We set up in Phuket as we didn’t want to go into Bangkok. We’d be eaten alive: it was too huge, we didn’t have the local knowledge and we wouldn’t have been playing to our initial strength, which is the brand recognition amongst wealthy European’s. We opened up here because this was the premium market and we are a premium brand. We then opened in Hua Hin through a franchise and are now starting our expansion in Bangkok, as people are beginning to know us up there now and we know the formula for establishing a sub-market strategy. We go into the sub-markets such as Thonglor, Ekamai, Sala Daeng, Silom, Sathorn and we establish local offices in each of those areas that develop their own expertise in listing primary and secondary residential properties.

What kind of niche do you think you fill?
Luxury is where we’ve made our name, but we also do good mid-range products as well. We don’t touch the low end at all.

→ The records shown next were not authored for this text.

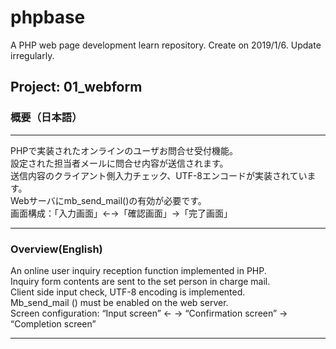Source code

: # phpbase
A PHP web page development learn repository.
Create on 2019/1/6.
Update irregularly.

## Project: 01_webform

### 概要（日本語）
***
PHPで実装されたオンラインのユーザお問合せ受付機能。  
設定された担当者メールに問合せ内容が送信されます。  
送信内容のクライアント側入力チェック、UTF-8エンコードが実装されています。  
Webサーバにmb_send_mail()の有効が必要です。  
画面構成：「入力画面」←→「確認画面」→「完了画面」  
***
### Overview(English)

An online user inquiry reception function implemented in PHP.  
Inquiry form contents are sent to the set person in charge mail.  
Client side input check, UTF-8 encoding is implemented.  
Mb_send_mail () must be enabled on the web server.  
Screen configuration: “Input screen” ← → “Confirmation screen” → “Completion screen”  
***

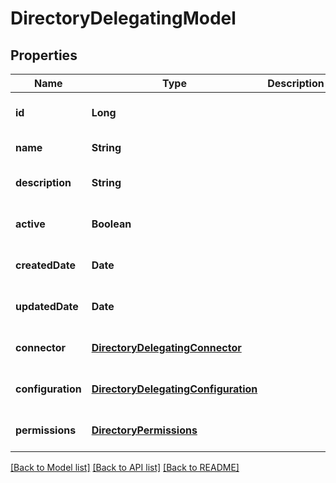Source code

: # DirectoryDelegatingModel
## Properties

| Name | Type | Description | Notes |
|------------ | ------------- | ------------- | -------------|
| **id** | **Long** |  | [optional] [default to null] |
| **name** | **String** |  | [default to null] |
| **description** | **String** |  | [optional] [default to null] |
| **active** | **Boolean** |  | [optional] [default to null] |
| **createdDate** | **Date** |  | [optional] [default to null] |
| **updatedDate** | **Date** |  | [optional] [default to null] |
| **connector** | [**DirectoryDelegatingConnector**](DirectoryDelegatingConnector.md) |  | [optional] [default to null] |
| **configuration** | [**DirectoryDelegatingConfiguration**](DirectoryDelegatingConfiguration.md) |  | [optional] [default to null] |
| **permissions** | [**DirectoryPermissions**](DirectoryPermissions.md) |  | [optional] [default to null] |

[[Back to Model list]](../README.md#documentation-for-models) [[Back to API list]](../README.md#documentation-for-api-endpoints) [[Back to README]](../README.md)

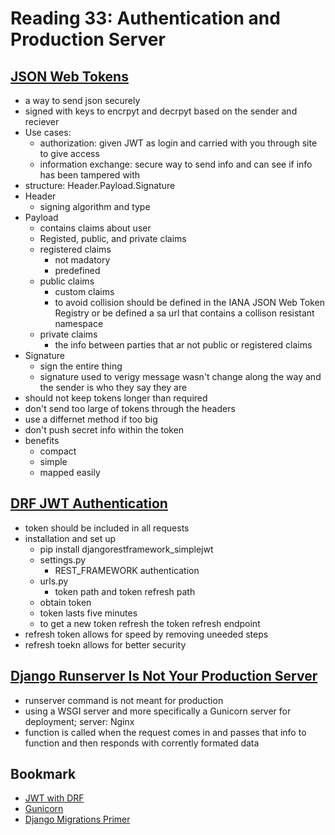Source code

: # Reading 33: Authentication and Production Server

## [JSON Web Tokens](https://jwt.io/introduction/)

- a way to send json securely
- signed with keys to encrpyt and decrpyt based on the sender and reciever
- Use cases:
  - authorization: given JWT as login and carried with you through site to give access
  - information exchange: secure way to send info and can see if info has been tampered with
- structure: Header.Payload.Signature
- Header
  - signing algorithm and type 
- Payload
  - contains claims about user
  - Registed, public, and private claims
  - registered claims
    - not madatory
    - predefined
  - public claims
    - custom claims
    - to avoid collision should be defined in the IANA JSON Web Token Registry or be defined a sa url that contains a collison resistant namespace
  - private claims
    - the info between parties that ar not public or registered claims
- Signature
  - sign the entire thing
  - signature used to verigy message wasn't change along the way and the sender is who they say they are
- should not keep tokens longer than required
- don't send too large of tokens through the headers
- use a differnet method if too big
- don't push secret info within the token
- benefits
  - compact
  - simple
  - mapped easily

## [DRF JWT Authentication](https://simpleisbetterthancomplex.com/tutorial/2018/12/19/how-to-use-jwt-authentication-with-django-rest-framework.html)

- token should be included in all requests
- installation and set up
  - pip install djangorestframework_simplejwt
  - settings.py
    - REST_FRAMEWORK authentication
  - urls.py
    - token path and token refresh path
  - obtain token
  - token lasts five minutes
  - to get a new token refresh the token refresh endpoint
- refresh token allows for speed by removing uneeded steps
- refresh toekn allows for better security

## [Django Runserver Is Not Your Production Server](https://build.vsupalov.com/django-runserver-in-production/)

- runserver command is not meant for production
- using a WSGI server and more specifically a Gunicorn server for deployment; server: Nginx
- function is called when the request comes in and passes that info to function and then responds with corrently formated data

## Bookmark

- [JWT with DRF](https://www.youtube.com/watch?v=Fhcn2qx-4VQ)
- [Gunicorn](https://gunicorn.org/)
- [Django Migrations Primer](https://realpython.com/django-migrations-a-primer/)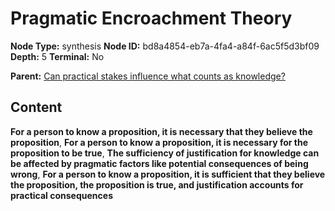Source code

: # Pragmatic Encroachment Theory

**Node Type:** synthesis
**Node ID:** bd8a4854-eb7a-4fa4-a84f-6ac5f5d3bf09
**Depth:** 5
**Terminal:** No

**Parent:** [Can practical stakes influence what counts as knowledge?](can-practical-stakes-influence-what-counts-as-knowledge-antithesis-c3c72cb1-4209-422e-a772-6d3caac1d88f.md)

## Content

**For a person to know a proposition, it is necessary that they believe the proposition**, **For a person to know a proposition, it is necessary for the proposition to be true**, **The sufficiency of justification for knowledge can be affected by pragmatic factors like potential consequences of being wrong**, **For a person to know a proposition, it is sufficient that they believe the proposition, the proposition is true, and justification accounts for practical consequences**
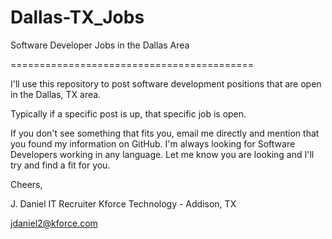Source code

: Dallas-TX_Jobs
==============

Software Developer Jobs in the Dallas Area

==========================================

I'll use this repository to post software development positions that are open in the Dallas, TX area.

Typically if a specific post is up, that specific job is open.

If you don't see something that fits you, email me directly and mention that you found my information on GitHub. I'm always looking for Software Developers working in any language.  Let me know you are looking and I'll try and find a fit for you.

Cheers,

J. Daniel
IT Recruiter
Kforce Technology - Addison, TX

jdaniel2@kforce.com
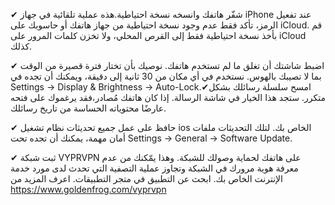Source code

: 


✔ شفّر هاتفك وانسخه نسخة احتياطية.هذه عملية تلقائية في جهاز iPhone عند تفعيل الرمز، تأكد فقط عدم وجود نسخة احتياطية من جهاز هاتفك أو حاسوبك على iCloud. قم بأخذ نسخة احتياطية فقط إلى القرص المحلي، ولا تخزن كلمات المرور على iCloud كذلك.

✔ اضبط شاشتك أن تغلق ما لم تستخدم هاتفك. نوصيك بأن تختار فترة قصيرة من الوقت بما لا تصيبك بالهوس. نستخدم في أي مكان من 30 ثانية إلى دقيقة، ويمكنك أن تجده في Settings → Display &amp; Brightness → Auto-Lock.✔امسح سلسلة رسائلك بشكل متكرر. ستجد هذا الخيار في شاشة الرسالة. إذا كان هاتفك مُصادر،فقد يرغموك على فتحه عارضًا محتوياته الحساسة من تاريخ رسائلك.

✔ حافظ على عمل جميع تحديثات نظام تشغيل ios الخاص بك. لتلك التحديثات ملفات أمان مهمة، يمكنك أن تجده تحت Settings → General → Software Update.

✔ ثبت شبكة VYPRVPN على هاتفك لحماية وصولك للشبكة. وهذا يمّكنك من عدم معرفة هوية مرورك في الشبكة وتجاوز عملية التصفية التي تحدث لدى مورد خدمة الإنترنت الخاص بك. ابحث عن التطبيق في متجر التطبيقات. اعرف المزيد من https://www.goldenfrog.com/vyprvpn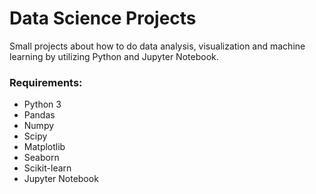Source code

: # Data Science Projects

Small projects about how to do data analysis, visualization and machine learning by utilizing Python and Jupyter Notebook.

### Requirements:
* Python 3
* Pandas
* Numpy
* Scipy
* Matplotlib
* Seaborn
* Scikit-learn
* Jupyter Notebook
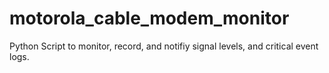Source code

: # motorola_cable_modem_monitor
Python Script to monitor, record, and notifiy signal levels, and critical event logs.
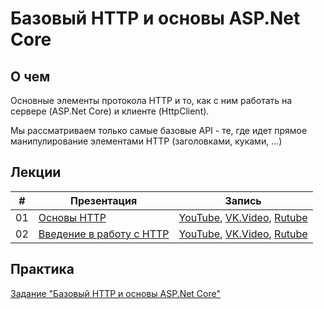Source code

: # Базовый HTTP и основы ASP.Net Core

## О чем
Основные элементы протокола HTTP и то, как с ним работать на сервере (ASP.Net Core) и клиенте (HttpClient).

Мы рассматриваем только самые базовые API - те, где идет прямое манипулирование элементами HTTP (заголовками, куками, ...)

## Лекции
|#|Презентация|Запись|
|--|--|--|
|01|[Основы HTTP](./01.%20HTTP%20basic.pptx?raw=true)|[YouTube](https://youtu.be/bGbNJy7xV-8), [VK.Video](https://vkvideo.ru/video871595788_456239062), [Rutube](https://rutube.ru/video/feae4f0969bfe8d791191f0abd6c1bfb/)|
|02|[Введение в работу с HTTP](./02.%20Introduction%20to%20working%20with%20HTTP.pptx?raw=true)|[YouTube](https://youtu.be/hvG9squm8iY), [VK.Video](https://vkvideo.ru/video871595788_456239063), [Rutube](https://rutube.ru/video/b2ee08a9f3b7678ea03d2015e1360ca2/)|

## Практика

[Задание "Базовый HTTP и основы ASP.Net Core"](./task_01.md)

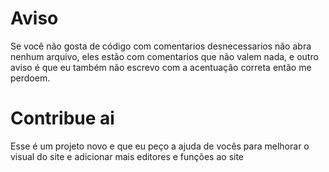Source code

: # Aviso

Se você não gosta de código com comentarios desnecessarios não abra nenhum arquivo, eles estão com comentarios que não valem nada, e outro aviso é que eu também não escrevo com a acentuação correta então me perdoem.

# Contribue ai

Esse é um projeto novo e que eu peço a ajuda de vocês para melhorar o visual do site e adicionar mais editores e funções ao site
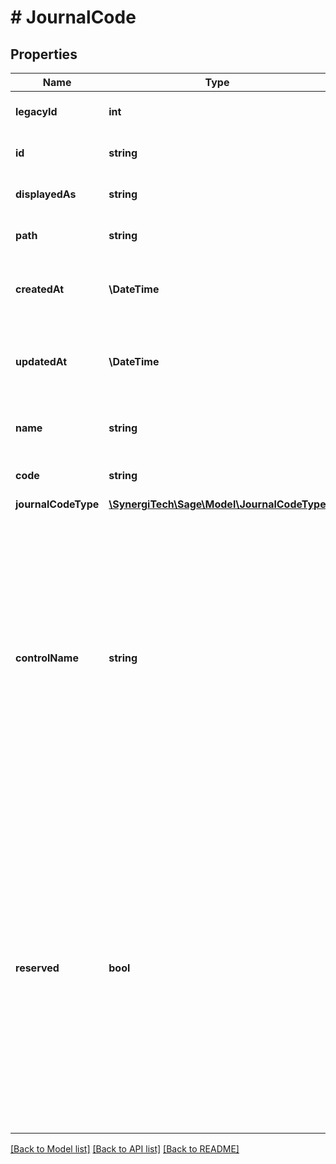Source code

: # # JournalCode

## Properties

Name | Type | Description | Notes
------------ | ------------- | ------------- | -------------
**legacyId** | **int** | The legacy ID for the item | [optional]
**id** | **string** | The unique identifier for the item | [optional]
**displayedAs** | **string** | The name of the resource | [optional]
**path** | **string** | The API path for the resource | [optional]
**createdAt** | **\DateTime** | The datetime when the item was created | [optional]
**updatedAt** | **\DateTime** | The datetime when the item was last updated | [optional]
**name** | **string** | The name of the journal code | [optional]
**code** | **string** | The code of the journal code | [optional]
**journalCodeType** | [**\SynergiTech\Sage\Model\JournalCodeType**](JournalCodeType.md) |  | [optional]
**controlName** | **string** | The control name of the journal code  Control names are identifiers for a journal codes with a specific meaning. Some examples are &#x60;AC&#x60; for purchases, &#x60;VE&#x60; for sales, &#x60;OD&#x60; for other transactions and &#x60;REPBAL&#x60; for opening balances. | [optional]
**reserved** | **bool** | Indicates whether the journal code is reserved.  Reserved journal codes cannot be deleted. A journal code is reserved when it has a control name. Please note that journal codes can also not be deleted when there is any journal that is using the code. | [optional]

[[Back to Model list]](../../README.md#models) [[Back to API list]](../../README.md#endpoints) [[Back to README]](../../README.md)
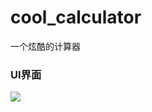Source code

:# cool_calculator
一个炫酷的计算器
### UI界面
![](http://wx4.sinaimg.cn/mw690/006zoO1wgy1fykcnr9araj309l0h2q3c.jpg)
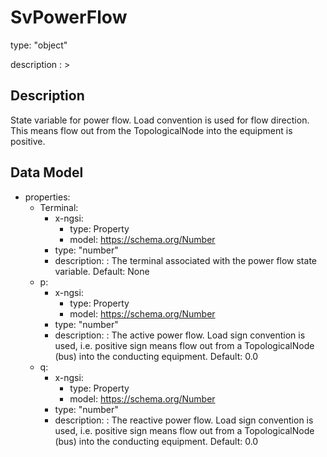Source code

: # SvPowerFlow
type: "object"
description : >
## Description
State variable for power flow. Load convention is used for flow direction. This means flow out from the TopologicalNode into the equipment is positive.

## Data Model
  - properties:
    - Terminal:
      - x-ngsi:
        - type: Property
        - model: https://schema.org/Number
      - type: "number"
      - description: : The terminal associated with the power flow state variable. Default: None
    - p:
      - x-ngsi:
        - type: Property
        - model: https://schema.org/Number
      - type: "number"
      - description: : The active power flow. Load sign convention is used, i.e. positive sign means flow out from a TopologicalNode (bus) into the conducting equipment. Default: 0.0
    - q:
      - x-ngsi:
        - type: Property
        - model: https://schema.org/Number
      - type: "number"
      - description: : The reactive power flow. Load sign convention is used, i.e. positive sign means flow out from a TopologicalNode (bus) into the conducting equipment. Default: 0.0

Do you have markedly different competitors in Bangkok to Phuket?
You’ve got more established players in Bangkok than you have here. Obviously, there are the big guys that we respect, like CBRE, JLL and Knight Frank, also some local players such as Harrison, but we don’t consider that we are competing directly in that space because we work principally on a sub-market strategy through a property shop concept. I don’t think anyone’s seen the kind of approach in Thailand that we bring over from Europe – the design of the shops, the way the staff members get trained, the systems that we operate. We take referrals from all around the world and make referrals out – we’ve sold properties in Dubai from this shop, for example. It’s a different strategy. The point is that you can’t tackle the Bangkok market by just having one single office and thinking that you know exactly what is happening in all the key residential markets, particularly when it comes to resales.

How much business do you get from international referrals?
Less than 10%, but referrals form quite a big part of our lead basis. It takes some time to convert a lead into a sale anyway – up to a year. 70% of our leads come from the internet through the websites that we operate. The remaining 20% is through direct contact or through people coming in to the shop. We’re also drawing leads now from the airport because we recently opened an office there in international arrivals.

Are you interested in sole representation contracts?
We’ve deliberately avoided that for the moment because of the economic and political situation, which has created a downturn in the property market. It would be unfair for a developer to put all their eggs in one basket. It probably wouldn’t do us any good at all because it would come down to performance and if we couldn’t perform to the expectations of the developer it would be in neither parties interest. If the market picks up later, we’d probably do some selective sole representation. In Hua Hin we do it and it’s been very successful – we have five projects there that are entirely exclusive and those are going quite well.

How important is the middle-market?
We have wealthy clients, but we also have a good band of mid-range clients that are looking at houses that are around US$750,000. The middle market is an extension of the luxury market in that people recognise they are dealing with an agency that handles with the luxury end anyway, which means they are going to receive excellent service for mid-range products. We don’t take everything on in the mid-range – only product that we believe is well priced and has good quality associated with it. The mid-range market is the bread and butter at the moment – some of the good developments that at $750,000 – $1 million are within the general affordability of a lot of our clients and that’s the type of product we tend to show the most. At the very high end, there’s an absence of good properties. There are probably a dozen properties on the market in the super-high end at the moment and it comes down to personal choice. People who are looking to spend $4-5 million on a property generally have some idea of where they want to be and what they want their home to look like. Even if there’s nothing available that fits they are not likely to compromise their position.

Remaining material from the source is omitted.